3.4. Flow-induced uniform corrosion

The effect of fluid flow on the uniform corrosion layer was investigated by the EDX line analysis of the corroded alloys cross-sections and the real-time EEC calculation after the in-situ corrosion test. The evolution of the uniform corrosion with the increase of FISS is shown in Fig. 3d–f. Corrosion of Mg was associated with the growth of the corrosion product layer.

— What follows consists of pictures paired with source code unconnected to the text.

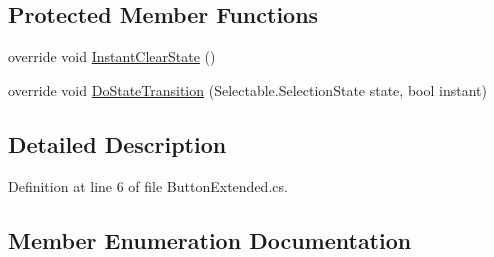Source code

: \subsection*{Protected Member Functions}
\begin{DoxyCompactItemize}
\item 
override void \hyperlink{class_unity_engine_1_1_u_i_1_1_button_extended_a21ab381b694884fc15516eff18468013}{Instant\+Clear\+State} ()
\item 
override void \hyperlink{class_unity_engine_1_1_u_i_1_1_button_extended_a311d2d236b0c11a7af9b3cab97b6d4ec}{Do\+State\+Transition} (Selectable.\+Selection\+State state, bool instant)
\end{DoxyCompactItemize}


\subsection{Detailed Description}


Definition at line 6 of file Button\+Extended.\+cs.



\subsection{Member Enumeration Documentation}
\hypertarget{class_unity_engine_1_1_u_i_1_1_button_extended_a736f90926c9b164b76e47cefbabc0798}{}
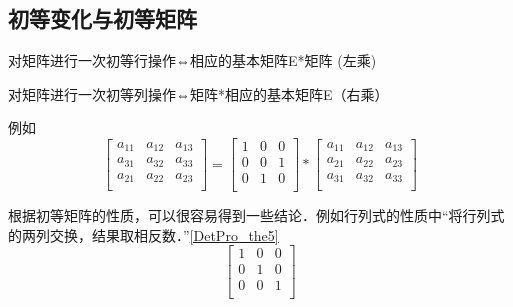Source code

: \subsection{初等变化与初等矩阵}
\begin{theorem}{}
对矩阵进行一次初等行操作⇔相应的基本矩阵E*矩阵 (左乘)

对矩阵进行一次初等列操作⇔矩阵*相应的基本矩阵E（右乘）
\end{theorem}

\begin{example}{}
例如
\begin{equation}
\begin{bmatrix}
    a_{11} & a_{12} & a_{13}\\
    a_{31} & a_{32} & a_{33}\\
    a_{21} & a_{22} & a_{23}\\
\end{bmatrix}
=
    \begin{bmatrix}
        1 & 0 & 0\\
        0 & 0 & 1\\
        0 & 1 & 0\\
    \end{bmatrix}
*
\begin{bmatrix}
        a_{11} & a_{12} & a_{13}\\
        a_{21} & a_{22} & a_{23}\\
        a_{31} & a_{32} & a_{33}\\
\end{bmatrix}
\end{equation}
\end{example}

根据初等矩阵的性质，可以很容易得到一些结论．例如行列式的性质中“将行列式的两列交换，结果取相反数．”\autoref{DetPro_the5}~
$$
    \begin{bmatrix}
        1 & 0 & 0\\
        0 & 1 & 0\\
        0 & 0 & 1\\
    \end{bmatrix}
$$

The corrosion products consist of two main layers, an outer layer composes mainly of Ca and P and an inner layer composes of Mg and O (Fig. 6a). Mg ions released during corrosion participate in reactions with OH⁻ from cathode sites, forming a Mg(OH)₂ layer [21,28]. The local pH increased during the corrosion, causing the precipitation of a calcium phosphate complex (Ca–P) [41]. In Fig. 6b, MgO and/or Mg(OH)₂ layers thicken with the increase of FISS, which indicates the increase of mass transfer from fluid flow can be the cause for the increase in corrosion rate [10,33]. However, the thicknesses of the Ca–P layers decreased with the further increase of FISS. This can be attributed to the fact that the high mechanical force prevents the precipitation of Ca–P. In addition, the accelerated arrival of the corrosive medium leads to increased ion diffusion to prevent the increase of local pH. Whilst Ca–P is easier to deposit on the alkaline surface under the slow diffusion condition [42]. As a result, the precipitation of the Ca–P was inhibited at the higher FISS conditions.

Fig. 6.

(a) Typical EDX line analysis of the cross sections of the uniform corrosion product layer at 0.15 Pa for 24 h. (b) Thickness of the entire, Ca–P and MgO/Mg(OH)₂ layers as the functions of FISS on the uniform corrosion regions for all samples for 24 h. (c) The resistances of corrosion product layer as the functions of time and FISS.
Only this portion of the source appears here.